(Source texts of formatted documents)

-- Opening Marker --

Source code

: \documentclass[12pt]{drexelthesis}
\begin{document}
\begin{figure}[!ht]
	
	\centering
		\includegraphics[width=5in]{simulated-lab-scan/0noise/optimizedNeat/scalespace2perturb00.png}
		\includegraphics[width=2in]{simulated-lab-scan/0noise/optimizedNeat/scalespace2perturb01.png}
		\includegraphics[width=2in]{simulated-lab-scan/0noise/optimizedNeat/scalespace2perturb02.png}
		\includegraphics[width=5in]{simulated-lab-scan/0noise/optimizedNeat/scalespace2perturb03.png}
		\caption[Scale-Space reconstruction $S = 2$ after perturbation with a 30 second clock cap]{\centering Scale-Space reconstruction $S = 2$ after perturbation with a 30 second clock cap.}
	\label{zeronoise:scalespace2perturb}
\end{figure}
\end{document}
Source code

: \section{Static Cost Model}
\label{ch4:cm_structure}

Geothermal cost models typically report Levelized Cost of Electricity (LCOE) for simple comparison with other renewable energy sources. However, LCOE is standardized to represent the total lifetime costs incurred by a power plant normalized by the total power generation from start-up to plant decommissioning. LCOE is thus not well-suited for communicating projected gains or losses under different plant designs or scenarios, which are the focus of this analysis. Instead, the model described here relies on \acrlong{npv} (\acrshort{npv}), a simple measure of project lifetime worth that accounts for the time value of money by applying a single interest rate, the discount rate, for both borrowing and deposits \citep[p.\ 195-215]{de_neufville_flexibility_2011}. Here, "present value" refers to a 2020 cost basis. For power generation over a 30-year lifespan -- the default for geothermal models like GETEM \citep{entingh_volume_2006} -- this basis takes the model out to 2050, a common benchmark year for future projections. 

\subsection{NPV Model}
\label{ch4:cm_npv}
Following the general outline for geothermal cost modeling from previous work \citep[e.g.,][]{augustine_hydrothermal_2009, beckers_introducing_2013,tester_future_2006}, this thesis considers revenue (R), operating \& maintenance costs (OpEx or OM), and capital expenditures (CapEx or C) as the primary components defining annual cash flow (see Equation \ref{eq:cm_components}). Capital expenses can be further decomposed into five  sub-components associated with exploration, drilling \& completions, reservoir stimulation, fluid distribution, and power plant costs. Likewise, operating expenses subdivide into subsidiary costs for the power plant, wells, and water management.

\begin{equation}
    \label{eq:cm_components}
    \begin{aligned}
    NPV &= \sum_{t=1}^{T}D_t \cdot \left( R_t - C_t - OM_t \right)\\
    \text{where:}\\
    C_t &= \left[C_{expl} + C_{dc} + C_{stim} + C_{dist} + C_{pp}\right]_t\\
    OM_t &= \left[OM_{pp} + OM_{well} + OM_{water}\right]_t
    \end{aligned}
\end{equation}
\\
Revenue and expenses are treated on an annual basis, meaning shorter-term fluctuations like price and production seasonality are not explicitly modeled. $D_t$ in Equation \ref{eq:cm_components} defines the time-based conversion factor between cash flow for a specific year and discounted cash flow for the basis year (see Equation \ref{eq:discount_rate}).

-- Closing Marker --

# What needs to be done
Would you report every line of the entries above containing the word "cash"?

# Written solution
Following the general outline for geothermal cost modeling from previous work \citep[e.g.,][]{augustine_hydrothermal_2009, beckers_introducing_2013,tester_future_2006}, this thesis considers revenue (R), operating \& maintenance costs (OpEx or OM), and capital expenditures (CapEx or C) as the primary components defining annual cash flow (see Equation \ref{eq:cm_components}). Capital expenses can be further decomposed into five  sub-components associated with exploration, drilling \& completions, reservoir stimulation, fluid distribution, and power plant costs. Likewise, operating expenses subdivide into subsidiary costs for the power plant, wells, and water management.
Revenue and expenses are treated on an annual basis, meaning shorter-term fluctuations like price and production seasonality are not explicitly modeled. $D_t$ in Equation \ref{eq:cm_components} defines the time-based conversion factor between cash flow for a specific year and discounted cash flow for the basis year (see Equation \ref{eq:discount_rate}).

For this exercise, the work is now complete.